这一节分析2.1节提及的函数train_detector。我一直都有一个疑问，就是train_dataset提供那么多数据，它是怎样把指定的变量喂给Model的？比如SA-SSD只需要喂点云，而train_dataset有那么多数据。代码在哪里指定输入对象的？

	# 前向计算过程中，是直接把data塞进model中的
	# 从KITTILiDAR可知，data包含img，img_meta，anchors，voxel等等变量
	# 在前向计算中，是哪些变量发挥作用呢？
    for data in enumerate(data_loader):
        results = model(**data)

找了半天，答案并不在函数train_detector。

答案在函数build_detector中。SA-SSD属于父类SingleStageDetector。父类中前向计算函数forward就指明了模型的输入：

	# img, img_meta, **kwargs都属于train_dataset push的数据
    def forward_train(self, img, img_meta, **kwargs):
        batch_size = len(img_meta)
        ret = self.merge_second_batch(kwargs)
        vx = self.backbone(ret['voxels'], ret['num_points'])
        # 后续代码略去

函数merge_second_batch代码如下所示。kwargs是字典型变量，从它那里搜索voxels和num_points作为输入。3D检测真值gt_labels和gt_bboxes也将保存。

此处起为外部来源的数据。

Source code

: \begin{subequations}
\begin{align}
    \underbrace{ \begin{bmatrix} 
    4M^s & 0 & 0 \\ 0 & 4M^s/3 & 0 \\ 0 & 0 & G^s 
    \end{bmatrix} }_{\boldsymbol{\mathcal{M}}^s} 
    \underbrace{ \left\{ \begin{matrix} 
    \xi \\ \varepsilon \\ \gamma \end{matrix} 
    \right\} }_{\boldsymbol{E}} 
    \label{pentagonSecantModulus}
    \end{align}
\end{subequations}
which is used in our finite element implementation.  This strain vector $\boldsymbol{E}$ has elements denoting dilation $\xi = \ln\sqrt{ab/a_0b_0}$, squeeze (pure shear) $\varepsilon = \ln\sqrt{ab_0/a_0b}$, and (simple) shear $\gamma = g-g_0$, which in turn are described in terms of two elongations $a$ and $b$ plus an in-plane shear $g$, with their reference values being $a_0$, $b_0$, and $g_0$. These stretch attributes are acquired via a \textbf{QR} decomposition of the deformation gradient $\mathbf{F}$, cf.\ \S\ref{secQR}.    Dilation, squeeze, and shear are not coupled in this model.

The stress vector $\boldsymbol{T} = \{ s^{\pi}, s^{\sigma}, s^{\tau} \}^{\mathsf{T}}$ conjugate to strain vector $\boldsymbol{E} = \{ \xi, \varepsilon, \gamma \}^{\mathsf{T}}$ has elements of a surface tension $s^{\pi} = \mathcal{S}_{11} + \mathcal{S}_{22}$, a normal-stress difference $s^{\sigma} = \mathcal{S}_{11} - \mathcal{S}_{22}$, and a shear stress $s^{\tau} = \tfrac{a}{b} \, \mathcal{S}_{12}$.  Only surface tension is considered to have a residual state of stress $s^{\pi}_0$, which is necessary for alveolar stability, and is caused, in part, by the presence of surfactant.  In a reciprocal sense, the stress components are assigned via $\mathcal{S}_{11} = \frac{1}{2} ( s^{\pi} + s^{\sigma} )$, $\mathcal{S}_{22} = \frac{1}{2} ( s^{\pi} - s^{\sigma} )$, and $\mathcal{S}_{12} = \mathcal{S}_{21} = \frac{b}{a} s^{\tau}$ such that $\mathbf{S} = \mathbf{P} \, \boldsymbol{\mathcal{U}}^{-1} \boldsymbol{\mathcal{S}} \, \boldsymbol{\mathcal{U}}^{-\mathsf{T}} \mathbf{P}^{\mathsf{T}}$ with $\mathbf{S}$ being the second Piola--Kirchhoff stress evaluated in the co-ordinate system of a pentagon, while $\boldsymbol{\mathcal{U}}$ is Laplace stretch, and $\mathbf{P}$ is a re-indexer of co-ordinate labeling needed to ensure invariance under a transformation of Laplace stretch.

    def merge_second_batch(self, batch_args):
        ret = {}
        for key, elems in batch_args.items():
            if key in [
                'voxels', 'num_points',
            ]:
                ret[key] = torch.cat(elems, dim=0)
            elif key == 'coordinates':
                coors = []
                for i, coor in enumerate(elems):
                    coor_pad = F.pad(
                        coor, [1, 0, 0, 0],
                        mode='constant',
                        value=i)
                    coors.append(coor_pad)
                ret[key] = torch.cat(coors, dim=0)
            elif key in [
                'img_meta', 'gt_labels', 'gt_bboxes',
            ]:
                ret[key] = elems
            else:
                ret[key] = torch.stack(elems, dim=0)
        return ret

2.5 阶段性小结

对于SA-SSD来说，2.1节提及的train_dataset是由全体训练数据以KittiLiDAR类构成的。

3. 小结

mmdetection是一个工程性很强的开源框架。代码稍微抽象，封装性强。相比上一篇博客，这篇博客更加细致地分析了输入数据的流向。可能会有别人说，直接使用它难道不香吗。博主作为小白，在使用mmdetection框架遇到bug，只有明白框架的来龙去脉，才能有能力去修改它。下一篇博客将会分析SA-SSD的网络架构。